El proceso de elaboración de caucho es complejo y su uso prolongado genera un desgaste pronunciado

Todos conocemos el hecho de que los artículos de caucho sufren, a lo largo de períodos de tiempo más o menos prolongados, una serie de cambios en sus propiedades que conducen a un deterioro parcial o total del artículo (se excluyen los casos en que hay una acción mecánica directa, en dichos casos se habla de abrasión o desgaste).

Este deterioro es conocido con el nombre de envejecimiento del caucho y se manifiesta por cambios de aspecto (color, craqueo de la superficie, y otros) y/o cambios en las propiedades mecánicas (dureza, resistencia a la tracción, módulo, y demás) que pueden hacer que el artículo no sea apto para la función para la cual fue diseñado y se requiera su reemplazo.

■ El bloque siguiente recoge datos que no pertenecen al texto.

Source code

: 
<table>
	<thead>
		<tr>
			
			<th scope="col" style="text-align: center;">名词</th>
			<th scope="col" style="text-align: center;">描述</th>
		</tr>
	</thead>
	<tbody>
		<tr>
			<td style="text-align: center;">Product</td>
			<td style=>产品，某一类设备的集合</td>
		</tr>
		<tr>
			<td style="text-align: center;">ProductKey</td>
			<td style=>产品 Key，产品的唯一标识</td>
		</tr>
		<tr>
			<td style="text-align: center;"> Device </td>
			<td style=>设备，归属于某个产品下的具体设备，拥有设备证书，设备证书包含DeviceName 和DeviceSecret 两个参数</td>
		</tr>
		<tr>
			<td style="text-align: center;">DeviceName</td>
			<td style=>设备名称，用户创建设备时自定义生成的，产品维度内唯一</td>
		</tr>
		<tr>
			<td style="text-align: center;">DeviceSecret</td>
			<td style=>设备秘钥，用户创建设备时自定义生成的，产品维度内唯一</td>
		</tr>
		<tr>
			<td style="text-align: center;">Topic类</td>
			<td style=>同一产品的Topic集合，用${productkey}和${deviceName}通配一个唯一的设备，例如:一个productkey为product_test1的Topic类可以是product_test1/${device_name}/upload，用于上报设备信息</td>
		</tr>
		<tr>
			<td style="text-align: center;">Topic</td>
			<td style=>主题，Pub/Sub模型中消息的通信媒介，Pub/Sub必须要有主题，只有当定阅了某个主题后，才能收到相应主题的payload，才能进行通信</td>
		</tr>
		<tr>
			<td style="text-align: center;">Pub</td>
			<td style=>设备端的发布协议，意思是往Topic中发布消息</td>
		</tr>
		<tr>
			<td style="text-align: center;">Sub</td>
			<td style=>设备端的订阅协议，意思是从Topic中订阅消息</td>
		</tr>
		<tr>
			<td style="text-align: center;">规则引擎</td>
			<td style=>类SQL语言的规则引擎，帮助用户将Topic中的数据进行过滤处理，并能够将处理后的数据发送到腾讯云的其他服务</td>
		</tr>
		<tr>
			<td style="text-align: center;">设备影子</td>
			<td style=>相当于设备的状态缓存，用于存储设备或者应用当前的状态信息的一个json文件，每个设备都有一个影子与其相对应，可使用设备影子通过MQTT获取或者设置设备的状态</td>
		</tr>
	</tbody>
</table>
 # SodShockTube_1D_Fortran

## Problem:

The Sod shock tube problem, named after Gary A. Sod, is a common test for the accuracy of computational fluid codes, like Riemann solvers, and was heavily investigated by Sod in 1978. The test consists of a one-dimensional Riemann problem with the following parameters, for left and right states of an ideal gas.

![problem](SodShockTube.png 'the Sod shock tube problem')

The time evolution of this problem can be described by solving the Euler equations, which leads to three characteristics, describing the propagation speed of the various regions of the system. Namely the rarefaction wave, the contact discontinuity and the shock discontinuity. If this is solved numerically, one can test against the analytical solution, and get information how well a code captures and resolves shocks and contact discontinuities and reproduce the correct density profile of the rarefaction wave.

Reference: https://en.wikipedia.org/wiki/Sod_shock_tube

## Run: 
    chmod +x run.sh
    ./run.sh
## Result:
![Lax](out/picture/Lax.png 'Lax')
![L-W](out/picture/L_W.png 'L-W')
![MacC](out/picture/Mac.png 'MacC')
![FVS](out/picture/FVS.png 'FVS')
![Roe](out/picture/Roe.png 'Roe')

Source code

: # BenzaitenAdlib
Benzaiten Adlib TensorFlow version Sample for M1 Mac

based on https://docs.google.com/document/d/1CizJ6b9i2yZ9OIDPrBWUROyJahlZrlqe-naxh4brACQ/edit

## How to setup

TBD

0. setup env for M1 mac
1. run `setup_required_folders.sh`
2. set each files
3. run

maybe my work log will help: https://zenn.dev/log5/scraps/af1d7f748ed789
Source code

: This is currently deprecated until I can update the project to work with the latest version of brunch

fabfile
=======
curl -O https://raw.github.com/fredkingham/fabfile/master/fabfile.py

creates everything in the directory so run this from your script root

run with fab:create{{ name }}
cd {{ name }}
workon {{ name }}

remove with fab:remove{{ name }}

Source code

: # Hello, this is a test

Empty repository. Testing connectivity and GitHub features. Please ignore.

El envejecimiento del caucho influye en alguna medida sobre el tamaño del mercado, ya que la mayor o menor vida útil de los artículos depende de estos procesos de envejecimiento. Y aún nuestra competitividad como fabricantes depende de cuan eficientemente resolvamos este problema. Porque si lo protegemos en exceso, nuestros costos pueden ser mayores que los de nuestra competencia. Por otro lado, si la protección es insuficiente para asegurar la vida útil que espera el mercado, perderemos participación en el mismo.

Tipos de envejecimiento

Una de las primeras preguntas que se nos ocurren al tratar este tema es: ¿qué provoca el envejecimiento del caucho? No hay una causa única y sí una serie de factores que provocan el deterioro del caucho, y normalmente actúan dos o más de estos factores al mismo tiempo, siendo muy compleja la interrelación entre los mismos:

Calor

Así como la velocidad de las reacciones químicas normalmente aumenta con la temperatura, las reacciones químicas del envejecimiento también lo hacen. En algunos casos la fuente de calor es externa (artículos usados en ambientes a alta temperatura) o interna (artículos sometidos a deformaciones repetidas que generan calor por histéresis).

Oxígeno

Este factor de envejecimiento es muy importante ya que la gran mayoría de los artículos de caucho se utilizan en presencia de la atmósfera que contiene un 20% de oxígeno.

Ozono

La presencia de ozono en la atmósfera es muy baja, tan solo de 0 a 25 ppcm (partes por cien millones) pero el ozono es muy activo químicamente y está ávido por reaccionar con cauchos que tienen dobles ligaduras en su cadena molecular. Por eso debemos proteger del ozono a los artículos que estarán expuestos al ambiente por períodos prolongados. Tipos de envejecimiento.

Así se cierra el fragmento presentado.